[[ MATERIAL PROVIDED open ]]

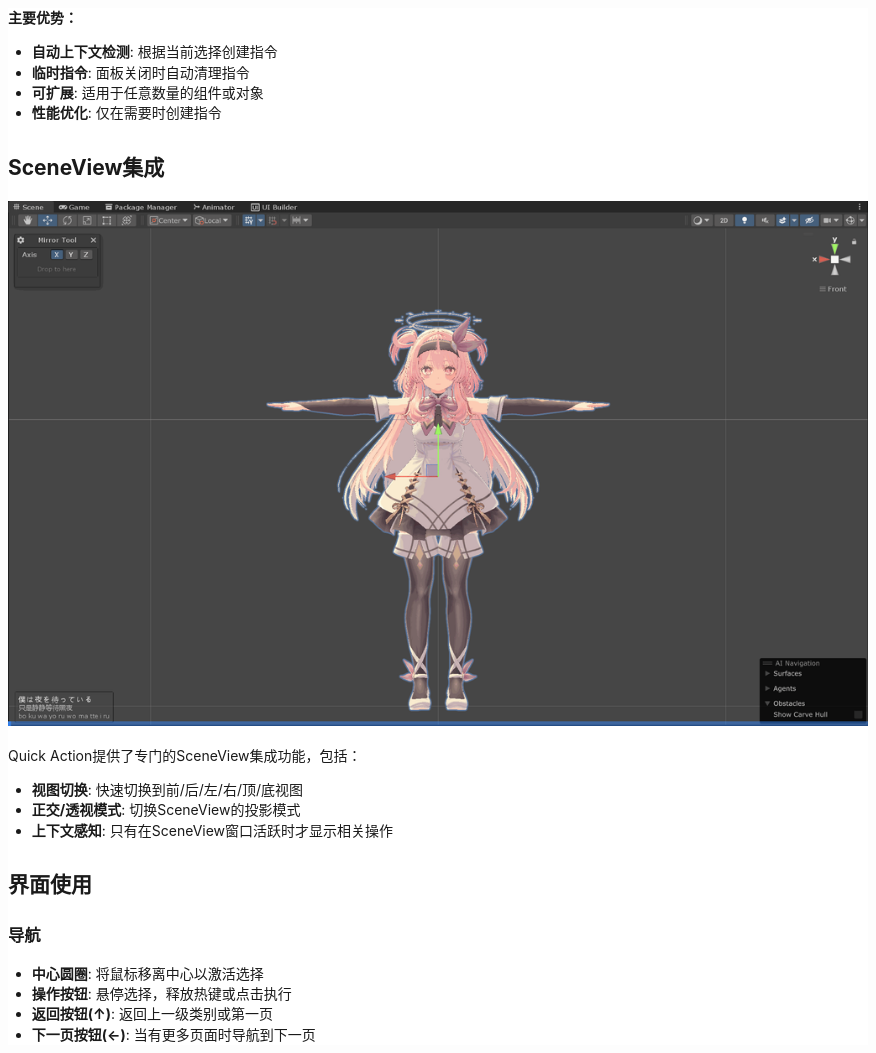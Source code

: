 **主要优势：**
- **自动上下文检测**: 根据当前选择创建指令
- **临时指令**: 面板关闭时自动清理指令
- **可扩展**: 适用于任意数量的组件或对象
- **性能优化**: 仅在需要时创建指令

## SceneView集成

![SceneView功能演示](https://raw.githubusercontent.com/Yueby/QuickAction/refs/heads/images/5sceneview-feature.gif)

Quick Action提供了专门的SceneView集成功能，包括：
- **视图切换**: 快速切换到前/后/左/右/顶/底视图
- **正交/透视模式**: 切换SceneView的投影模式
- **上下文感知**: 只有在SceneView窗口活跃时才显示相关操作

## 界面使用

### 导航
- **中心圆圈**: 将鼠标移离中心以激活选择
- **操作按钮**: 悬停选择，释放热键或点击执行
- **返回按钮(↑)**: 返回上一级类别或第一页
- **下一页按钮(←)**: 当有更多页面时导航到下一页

[[ MATERIAL PROVIDED closed ]]

Each record should appear again exactly as it stands, with no picture included.

Source code

: **主要优势：**
- **自动上下文检测**: 根据当前选择创建指令
- **临时指令**: 面板关闭时自动清理指令
- **可扩展**: 适用于任意数量的组件或对象
- **性能优化**: 仅在需要时创建指令

## SceneView集成

![SceneView功能演示](https://raw.githubusercontent.com/Yueby/QuickAction/refs/heads/images/5sceneview-feature.gif)

Quick Action提供了专门的SceneView集成功能，包括：
- **视图切换**: 快速切换到前/后/左/右/顶/底视图
- **正交/透视模式**: 切换SceneView的投影模式
- **上下文感知**: 只有在SceneView窗口活跃时才显示相关操作

## 界面使用

### 导航
- **中心圆圈**: 将鼠标移离中心以激活选择
- **操作按钮**: 悬停选择，释放热键或点击执行
- **返回按钮(↑)**: 返回上一级类别或第一页
- **下一页按钮(←)**: 当有更多页面时导航到下一页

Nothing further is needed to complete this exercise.